Go through the listing and return every line with "Therefore" in it.

=-=-=

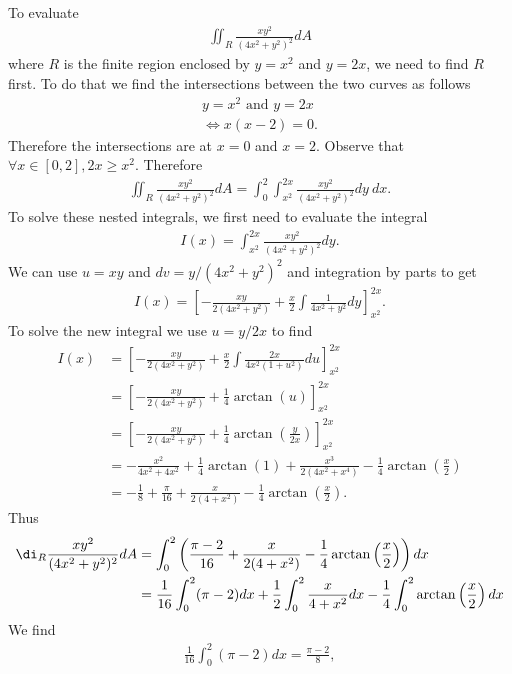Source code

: \documentclass{article}
\begin{document}
To evaluate
\begin{align*}
  \iint_R\frac{xy^2}{(4x^2+y^2)^2}dA
\end{align*}
where $R$ is the finite region enclosed by $y=x^2$ and $y=2x$,
we need to find $R$ first. To do that we find the intersections between the
two curves as follows
\begin{align*}
  y=x^2 \text{ and } y = 2x\\
  \Leftrightarrow x(x-2)=0.
\end{align*}
Therefore the intersections are at $x=0$ and $x=2$. Observe that
$\forall x\in[0,2], 2x\geq x^2$. Therefore
\begin{align*}
  \iint_R \frac{xy^2}{(4x^2+y^2)^2} dA
  = \int_0^2\int_{x^2}^{2x} \frac{xy^2}{(4x^2+y^2)^2}dy\: dx.
\end{align*}
To solve these nested integrals, we first need to evaluate the
 integral
\begin{align*}
  I(x) = \int_{x^2}^{2x} \frac{xy^2}{(4x^2+y^2)^2}dy.
\end{align*}
We can use $u=xy$ and $dv=y/(4x^2+y^2)^2$ and integration by
parts to get
\begin{align*}
  I(x) = \left[-\frac{xy}{2(4x^2+y^2)}+\frac{x}{2}\int \frac{1}{4x^2+y^2}dy\right]_{x^2}^{2x}.
\end{align*}
To solve the new integral we use $u=y/2x$ to find
\begin{align*}
  I(x) &= \left[-\frac{xy}{2(4x^2+y^2)}+\frac{x}{2}\int \frac{2x}{4x^2(1+u^2)}du\right]_{x^2}^{2x}\\
  &= \left[-\frac{xy}{2(4x^2+y^2)}+\frac{1}{4}\arctan(u)\right]_{x^2}^{2x}\\
  &= \left[-\frac{xy}{2(4x^2+y^2)}+\frac{1}{4}\arctan\left(\frac{y}{2x}\right)\right]_{x^2}^{2x}\\
  &=-\frac{x^2}{4x^2+4x^2}+\frac{1}{4}\arctan(1)+\frac{x^3}{2(4x^2+x^4)}
  -\frac{1}{4}\arctan\left(\frac{x}{2}\right)\\
  &=-\frac{1}{8}+\frac{\pi}{16}+\frac{x}{2(4+x^2)}-\frac{1}{4}\arctan\left(\frac{x}{2}\right).
\end{align*}
Thus
\begin{align*}
  \di_R\frac{xy^2}{(4x^2+y^2)^2}dA&=\int_0^2\left(\frac{\pi-2}{16}+\frac{x}{2(4+x^2)}-\frac{1}{4}\arctan\left(\frac{x}{2}\right)\right)dx\\
  &=\frac{1}{16}\int_0^2(\pi-2)dx+\frac{1}{2}\int_0^2\frac{x}{4+x^2}dx-\frac{1}{4}\int_0^2\arctan\left(\frac{x}{2}\right)dx
\end{align*}
We find 
\begin{align*}
  \frac{1}{16}\int_0^2 (\pi-2)dx = \frac{\pi-2}{8},
\end{align*}
\end{document}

=-=-=

▶ **ANSWER TO THIS PROBLEM**:
Therefore the intersections are at $x=0$ and $x=2$. Observe that
$\forall x\in[0,2], 2x\geq x^2$. Therefore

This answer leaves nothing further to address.